* _Material to process_
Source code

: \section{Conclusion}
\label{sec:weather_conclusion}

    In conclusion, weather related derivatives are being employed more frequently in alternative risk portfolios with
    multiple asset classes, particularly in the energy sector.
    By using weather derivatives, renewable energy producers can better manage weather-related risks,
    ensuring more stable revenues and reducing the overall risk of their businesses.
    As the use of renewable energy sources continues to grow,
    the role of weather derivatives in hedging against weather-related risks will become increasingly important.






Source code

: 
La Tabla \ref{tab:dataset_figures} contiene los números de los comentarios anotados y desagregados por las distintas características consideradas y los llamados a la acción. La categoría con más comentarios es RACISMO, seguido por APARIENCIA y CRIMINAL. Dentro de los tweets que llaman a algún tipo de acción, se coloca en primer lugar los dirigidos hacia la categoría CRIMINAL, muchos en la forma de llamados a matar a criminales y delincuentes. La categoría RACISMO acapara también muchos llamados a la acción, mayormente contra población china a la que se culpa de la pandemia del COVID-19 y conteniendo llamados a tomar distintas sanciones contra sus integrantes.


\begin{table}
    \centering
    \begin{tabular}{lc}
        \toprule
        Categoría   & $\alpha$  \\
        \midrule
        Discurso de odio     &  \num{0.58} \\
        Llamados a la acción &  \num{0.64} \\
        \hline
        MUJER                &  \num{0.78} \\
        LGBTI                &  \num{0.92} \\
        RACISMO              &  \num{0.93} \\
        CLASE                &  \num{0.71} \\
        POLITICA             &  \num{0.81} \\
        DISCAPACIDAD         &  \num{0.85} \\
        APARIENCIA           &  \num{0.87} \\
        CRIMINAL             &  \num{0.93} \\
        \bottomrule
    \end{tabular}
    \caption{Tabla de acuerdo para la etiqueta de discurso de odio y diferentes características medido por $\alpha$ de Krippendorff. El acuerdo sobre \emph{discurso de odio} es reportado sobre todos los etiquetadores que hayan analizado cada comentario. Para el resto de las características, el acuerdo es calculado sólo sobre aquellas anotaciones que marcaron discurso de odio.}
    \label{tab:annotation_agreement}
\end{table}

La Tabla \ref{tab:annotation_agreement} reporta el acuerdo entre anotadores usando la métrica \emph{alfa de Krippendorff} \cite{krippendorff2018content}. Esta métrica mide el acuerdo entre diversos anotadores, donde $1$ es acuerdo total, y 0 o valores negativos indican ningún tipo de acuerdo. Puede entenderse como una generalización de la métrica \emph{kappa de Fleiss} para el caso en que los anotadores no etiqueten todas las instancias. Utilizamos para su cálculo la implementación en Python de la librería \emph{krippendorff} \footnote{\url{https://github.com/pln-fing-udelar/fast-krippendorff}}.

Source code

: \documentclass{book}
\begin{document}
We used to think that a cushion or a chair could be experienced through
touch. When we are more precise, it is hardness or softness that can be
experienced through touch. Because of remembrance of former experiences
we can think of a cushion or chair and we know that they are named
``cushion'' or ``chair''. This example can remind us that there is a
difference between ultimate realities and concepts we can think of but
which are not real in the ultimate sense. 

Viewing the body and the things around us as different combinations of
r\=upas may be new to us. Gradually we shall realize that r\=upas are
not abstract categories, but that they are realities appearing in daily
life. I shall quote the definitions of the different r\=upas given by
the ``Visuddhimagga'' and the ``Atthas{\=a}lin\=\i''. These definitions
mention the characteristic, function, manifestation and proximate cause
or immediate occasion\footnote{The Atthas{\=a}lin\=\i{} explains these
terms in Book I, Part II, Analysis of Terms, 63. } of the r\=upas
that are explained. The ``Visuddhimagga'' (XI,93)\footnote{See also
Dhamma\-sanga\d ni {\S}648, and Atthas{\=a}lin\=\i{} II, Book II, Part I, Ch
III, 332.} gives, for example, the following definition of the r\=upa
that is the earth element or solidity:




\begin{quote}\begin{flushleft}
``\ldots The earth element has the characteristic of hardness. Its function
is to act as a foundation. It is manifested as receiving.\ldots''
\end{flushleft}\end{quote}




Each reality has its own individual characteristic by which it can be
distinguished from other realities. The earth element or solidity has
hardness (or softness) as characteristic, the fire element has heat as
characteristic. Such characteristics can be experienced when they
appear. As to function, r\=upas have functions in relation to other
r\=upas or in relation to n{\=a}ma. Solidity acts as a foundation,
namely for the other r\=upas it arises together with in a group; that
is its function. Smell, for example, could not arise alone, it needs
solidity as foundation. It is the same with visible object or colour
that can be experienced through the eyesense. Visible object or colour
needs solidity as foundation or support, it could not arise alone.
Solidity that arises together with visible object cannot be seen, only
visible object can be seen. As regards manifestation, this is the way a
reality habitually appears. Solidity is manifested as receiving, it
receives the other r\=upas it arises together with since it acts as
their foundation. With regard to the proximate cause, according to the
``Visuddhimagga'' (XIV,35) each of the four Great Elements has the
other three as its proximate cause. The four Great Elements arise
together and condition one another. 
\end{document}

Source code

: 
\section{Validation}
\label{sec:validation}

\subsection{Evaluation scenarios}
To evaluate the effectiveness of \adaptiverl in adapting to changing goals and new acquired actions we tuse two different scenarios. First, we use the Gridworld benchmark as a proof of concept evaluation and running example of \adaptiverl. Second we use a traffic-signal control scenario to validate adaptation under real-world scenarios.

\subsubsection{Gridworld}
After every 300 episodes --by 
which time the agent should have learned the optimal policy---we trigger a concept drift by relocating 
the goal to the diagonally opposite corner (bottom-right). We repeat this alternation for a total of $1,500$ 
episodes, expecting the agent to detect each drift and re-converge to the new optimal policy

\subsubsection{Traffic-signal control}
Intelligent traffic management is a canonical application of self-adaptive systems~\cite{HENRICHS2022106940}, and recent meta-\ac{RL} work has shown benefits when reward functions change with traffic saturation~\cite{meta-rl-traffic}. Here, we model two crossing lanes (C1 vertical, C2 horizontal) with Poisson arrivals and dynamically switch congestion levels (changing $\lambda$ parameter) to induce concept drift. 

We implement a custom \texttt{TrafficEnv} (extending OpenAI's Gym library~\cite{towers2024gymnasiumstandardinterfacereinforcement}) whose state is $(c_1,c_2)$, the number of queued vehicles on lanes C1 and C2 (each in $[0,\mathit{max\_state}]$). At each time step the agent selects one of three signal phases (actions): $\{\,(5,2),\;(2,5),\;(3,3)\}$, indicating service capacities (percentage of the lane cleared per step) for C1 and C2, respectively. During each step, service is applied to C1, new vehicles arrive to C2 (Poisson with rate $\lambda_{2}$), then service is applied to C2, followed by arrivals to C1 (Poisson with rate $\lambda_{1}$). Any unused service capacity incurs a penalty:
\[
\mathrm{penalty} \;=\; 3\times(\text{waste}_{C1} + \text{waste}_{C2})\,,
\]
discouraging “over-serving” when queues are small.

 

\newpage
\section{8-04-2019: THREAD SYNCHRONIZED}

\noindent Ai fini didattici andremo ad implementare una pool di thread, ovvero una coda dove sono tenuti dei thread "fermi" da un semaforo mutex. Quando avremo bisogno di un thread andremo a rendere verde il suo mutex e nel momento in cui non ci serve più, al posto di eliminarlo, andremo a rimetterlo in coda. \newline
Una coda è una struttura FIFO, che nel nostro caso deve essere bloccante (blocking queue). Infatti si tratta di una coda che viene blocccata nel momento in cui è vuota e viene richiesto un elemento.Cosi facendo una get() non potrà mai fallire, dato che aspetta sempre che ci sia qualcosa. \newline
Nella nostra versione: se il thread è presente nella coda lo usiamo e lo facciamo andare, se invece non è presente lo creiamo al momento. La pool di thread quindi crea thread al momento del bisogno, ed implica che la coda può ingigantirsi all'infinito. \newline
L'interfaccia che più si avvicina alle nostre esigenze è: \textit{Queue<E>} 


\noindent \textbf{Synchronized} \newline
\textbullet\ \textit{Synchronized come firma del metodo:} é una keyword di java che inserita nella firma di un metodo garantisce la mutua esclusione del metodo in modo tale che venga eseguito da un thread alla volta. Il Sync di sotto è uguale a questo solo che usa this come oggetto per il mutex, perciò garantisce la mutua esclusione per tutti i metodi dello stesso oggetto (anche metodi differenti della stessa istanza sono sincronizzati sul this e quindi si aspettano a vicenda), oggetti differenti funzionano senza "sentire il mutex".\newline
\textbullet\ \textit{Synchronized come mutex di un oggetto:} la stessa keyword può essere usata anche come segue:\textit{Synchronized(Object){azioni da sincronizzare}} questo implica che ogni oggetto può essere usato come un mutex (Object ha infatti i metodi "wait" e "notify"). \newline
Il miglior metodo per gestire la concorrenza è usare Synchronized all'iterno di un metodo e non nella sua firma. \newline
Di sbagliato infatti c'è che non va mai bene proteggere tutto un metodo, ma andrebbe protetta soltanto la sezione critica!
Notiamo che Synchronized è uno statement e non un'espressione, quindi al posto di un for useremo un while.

* _Prompt_
Your answer should be the lines above from the one containing "is to act as" through the one containing "needs solidity as", copied exactly and with both ends kept.

* _Output of the task_
is to act as a foundation. It is manifested as receiving.\ldots''
\end{flushleft}\end{quote}




Each reality has its own individual characteristic by which it can be
distinguished from other realities. The earth element or solidity has
hardness (or softness) as characteristic, the fire element has heat as
characteristic. Such characteristics can be experienced when they
appear. As to function, r\=upas have functions in relation to other
r\=upas or in relation to n{\=a}ma. Solidity acts as a foundation,
namely for the other r\=upas it arises together with in a group; that
is its function. Smell, for example, could not arise alone, it needs
solidity as foundation. It is the same with visible object or colour
that can be experienced through the eyesense. Visible object or colour
needs solidity as foundation or support, it could not arise alone.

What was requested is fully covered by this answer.